As illustrated in Fig. 3, when the system detects a communication backbone node failure and determines that a selfhealing service must be invoked according to the self-healing policy, it first uses the "wakeup service" to wakeup all the nodes in sleep mode, re-runs the "asymmetric detection" protocol to select good links, and then re-runs the "backbone creation" protocol to pick the backbone nodes and create the communication backbone, and finally, due to the change in network topology, a "sentry selection" protocol needs to be re-run to maintain sensing coverage based on the recovery of communication coverage. If the failed node is a sentry node, then the self-healing service only needs to invoke the "wakeup service" and the "sentry selection" protocol to reestablish sensing coverage.

By following the dependency constraint directed selfhealing design, our system is not only more responsive to node failures (it heals the system almost immediately after the failure has been detected), but also achieves significant energy efficiency, because our self-healing only invokes the

minimum set of protocols needed to self-heal and only when failures have actually occurred, rather than on a periodic basis.

To illustrate the benefit of our self-healing design, we carried out a simulation to study the energy consumption in contrast with the original system. Our simulation assumes the same energy model as used in [7]. In a simulated scenario of 60 days of deployment, VigilNet reinitializes the system 60 times, consuming 1079.9 Joules (99.9936 mAh) of energy, which is about 4.5% of the node's battery capacity (2200 mAh). During the 60 days, we assume node failures follows a Poisson distribution, with expected number of failures from 0 to 60.

The energy overhead of our self-healing service is presented in Fig. 4 in contrast with the original VigilNet system, which uses periodic reset to achieve the same purpose. We can see that the energy consumptions of our self-healing services increase linearly with the number of failures, but are significantly smaller than the original system. Fig. 5 illustrates the impact of the number of node failures on energy savings. The energy savings decrease linearly with the number of node failures, but are still significant (at least 60%) with even 60 node failures. Fig. 6 presents the impact of the average number of days per failure on energy savings. As indicated in Fig. 6, even if the failures occur on a daily basis (on average), we can still save 60% of the energy for self-healing in communication coverage and 80% of the energy for self-healing in sensing coverage.
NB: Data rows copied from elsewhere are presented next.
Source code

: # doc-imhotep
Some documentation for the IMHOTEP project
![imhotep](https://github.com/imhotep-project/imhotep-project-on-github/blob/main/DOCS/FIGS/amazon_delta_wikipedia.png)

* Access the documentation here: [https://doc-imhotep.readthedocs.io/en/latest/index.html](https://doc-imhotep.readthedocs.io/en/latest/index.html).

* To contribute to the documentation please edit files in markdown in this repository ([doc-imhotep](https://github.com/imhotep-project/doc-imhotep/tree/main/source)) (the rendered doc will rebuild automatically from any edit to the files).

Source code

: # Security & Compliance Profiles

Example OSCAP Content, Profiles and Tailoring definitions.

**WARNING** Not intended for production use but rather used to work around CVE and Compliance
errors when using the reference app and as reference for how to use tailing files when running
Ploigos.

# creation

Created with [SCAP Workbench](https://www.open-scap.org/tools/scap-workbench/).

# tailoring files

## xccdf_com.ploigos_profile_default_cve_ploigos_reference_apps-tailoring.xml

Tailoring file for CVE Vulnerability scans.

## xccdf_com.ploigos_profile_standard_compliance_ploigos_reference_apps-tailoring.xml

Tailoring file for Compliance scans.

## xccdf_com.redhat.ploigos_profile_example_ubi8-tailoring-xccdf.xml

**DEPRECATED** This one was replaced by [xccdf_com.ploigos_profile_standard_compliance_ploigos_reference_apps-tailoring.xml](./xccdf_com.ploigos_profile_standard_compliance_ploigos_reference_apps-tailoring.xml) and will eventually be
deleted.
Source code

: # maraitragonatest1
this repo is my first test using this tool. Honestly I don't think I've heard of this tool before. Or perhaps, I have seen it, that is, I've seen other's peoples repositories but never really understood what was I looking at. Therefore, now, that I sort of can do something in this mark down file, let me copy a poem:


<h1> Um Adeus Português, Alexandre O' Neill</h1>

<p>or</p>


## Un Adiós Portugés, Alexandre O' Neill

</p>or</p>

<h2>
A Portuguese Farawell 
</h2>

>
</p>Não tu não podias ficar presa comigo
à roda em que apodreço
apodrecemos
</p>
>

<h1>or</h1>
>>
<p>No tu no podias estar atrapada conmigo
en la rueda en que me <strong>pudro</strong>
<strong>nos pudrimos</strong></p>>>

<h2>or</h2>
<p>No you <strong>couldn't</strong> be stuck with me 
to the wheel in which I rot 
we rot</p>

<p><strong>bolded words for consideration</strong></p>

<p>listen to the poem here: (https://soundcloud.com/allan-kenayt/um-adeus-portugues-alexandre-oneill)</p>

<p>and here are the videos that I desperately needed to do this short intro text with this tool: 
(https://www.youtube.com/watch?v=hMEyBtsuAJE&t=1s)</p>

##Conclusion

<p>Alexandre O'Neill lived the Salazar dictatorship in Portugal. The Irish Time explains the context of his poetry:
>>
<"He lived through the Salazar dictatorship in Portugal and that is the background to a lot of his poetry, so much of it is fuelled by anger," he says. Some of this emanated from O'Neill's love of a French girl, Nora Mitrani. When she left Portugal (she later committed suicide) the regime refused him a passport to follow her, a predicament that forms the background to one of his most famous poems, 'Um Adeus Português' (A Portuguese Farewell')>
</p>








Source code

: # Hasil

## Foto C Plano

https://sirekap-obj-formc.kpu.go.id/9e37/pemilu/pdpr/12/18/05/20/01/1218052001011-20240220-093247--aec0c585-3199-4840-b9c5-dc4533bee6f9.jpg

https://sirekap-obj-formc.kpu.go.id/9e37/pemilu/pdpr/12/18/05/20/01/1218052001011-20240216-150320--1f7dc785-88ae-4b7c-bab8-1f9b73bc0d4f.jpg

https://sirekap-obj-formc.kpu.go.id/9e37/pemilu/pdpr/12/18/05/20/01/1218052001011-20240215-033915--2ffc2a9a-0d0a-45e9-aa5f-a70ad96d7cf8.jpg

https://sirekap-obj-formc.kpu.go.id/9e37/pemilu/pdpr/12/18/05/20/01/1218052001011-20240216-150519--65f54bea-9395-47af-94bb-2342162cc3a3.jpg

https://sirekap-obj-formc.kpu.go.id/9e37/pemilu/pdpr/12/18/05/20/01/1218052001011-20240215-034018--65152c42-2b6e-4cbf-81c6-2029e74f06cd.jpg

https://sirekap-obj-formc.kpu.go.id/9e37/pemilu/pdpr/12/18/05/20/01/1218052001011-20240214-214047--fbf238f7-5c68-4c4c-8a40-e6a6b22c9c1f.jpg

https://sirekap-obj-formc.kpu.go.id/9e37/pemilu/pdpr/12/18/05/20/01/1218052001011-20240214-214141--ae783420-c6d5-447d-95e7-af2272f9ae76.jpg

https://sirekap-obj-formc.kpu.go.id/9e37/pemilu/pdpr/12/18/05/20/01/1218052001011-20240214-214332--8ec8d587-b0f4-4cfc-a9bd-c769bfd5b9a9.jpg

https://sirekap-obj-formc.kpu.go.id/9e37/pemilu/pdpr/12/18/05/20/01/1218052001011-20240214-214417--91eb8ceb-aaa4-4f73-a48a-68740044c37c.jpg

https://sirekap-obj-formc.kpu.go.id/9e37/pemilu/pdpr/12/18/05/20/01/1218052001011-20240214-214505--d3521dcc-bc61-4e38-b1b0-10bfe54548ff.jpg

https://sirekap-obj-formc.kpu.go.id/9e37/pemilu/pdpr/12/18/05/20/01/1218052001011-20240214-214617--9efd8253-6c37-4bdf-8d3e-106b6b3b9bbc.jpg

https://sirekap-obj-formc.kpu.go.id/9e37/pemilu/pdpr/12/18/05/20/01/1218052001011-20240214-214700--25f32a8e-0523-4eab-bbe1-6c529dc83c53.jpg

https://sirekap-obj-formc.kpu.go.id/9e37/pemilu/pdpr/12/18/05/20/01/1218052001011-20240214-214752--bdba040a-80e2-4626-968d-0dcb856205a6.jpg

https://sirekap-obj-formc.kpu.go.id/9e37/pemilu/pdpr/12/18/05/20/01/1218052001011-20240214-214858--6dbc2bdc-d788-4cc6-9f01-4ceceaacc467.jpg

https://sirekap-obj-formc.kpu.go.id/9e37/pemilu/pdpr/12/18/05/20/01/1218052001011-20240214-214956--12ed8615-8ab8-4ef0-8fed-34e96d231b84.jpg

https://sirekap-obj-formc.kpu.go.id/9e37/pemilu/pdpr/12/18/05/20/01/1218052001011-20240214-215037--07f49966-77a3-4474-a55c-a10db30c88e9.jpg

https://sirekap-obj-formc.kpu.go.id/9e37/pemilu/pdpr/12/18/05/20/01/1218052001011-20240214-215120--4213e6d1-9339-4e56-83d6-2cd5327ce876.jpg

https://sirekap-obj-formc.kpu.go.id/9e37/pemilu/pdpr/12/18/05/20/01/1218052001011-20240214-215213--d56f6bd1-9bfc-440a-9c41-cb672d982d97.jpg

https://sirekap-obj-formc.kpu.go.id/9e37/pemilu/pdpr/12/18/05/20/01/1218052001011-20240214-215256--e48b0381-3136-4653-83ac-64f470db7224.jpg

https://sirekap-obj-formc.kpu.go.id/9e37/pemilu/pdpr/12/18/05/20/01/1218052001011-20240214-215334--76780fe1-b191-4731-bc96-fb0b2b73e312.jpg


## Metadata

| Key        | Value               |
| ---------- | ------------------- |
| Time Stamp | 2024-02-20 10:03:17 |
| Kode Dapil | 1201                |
As an example of the parameter consistency dependency, we found that when more and more node fails in VigilNet, it becomes more and more difficult to maintain the network lifetime without adjusting a set of system parameters to meet the energy constraints. To maintain the targeted network lifetime, the system must sacrifice the sensing coverage to reduce energy consumption, thus the number of sentry nodes, as a parameter, must be decreased during the self-healing process. Similarly, the system must also reduce the level of route redundancy to save energy, thus the number of redundant routes, as another parameter, must also be decreased to adapt to the new failure realities. However, these two parameters are not independent. Thus, when self-healing action is initiated, these two parameters must be adjusted consistently via the resolver, based on the self-healing policy and the current failure realities (e.g., proportion of node failures).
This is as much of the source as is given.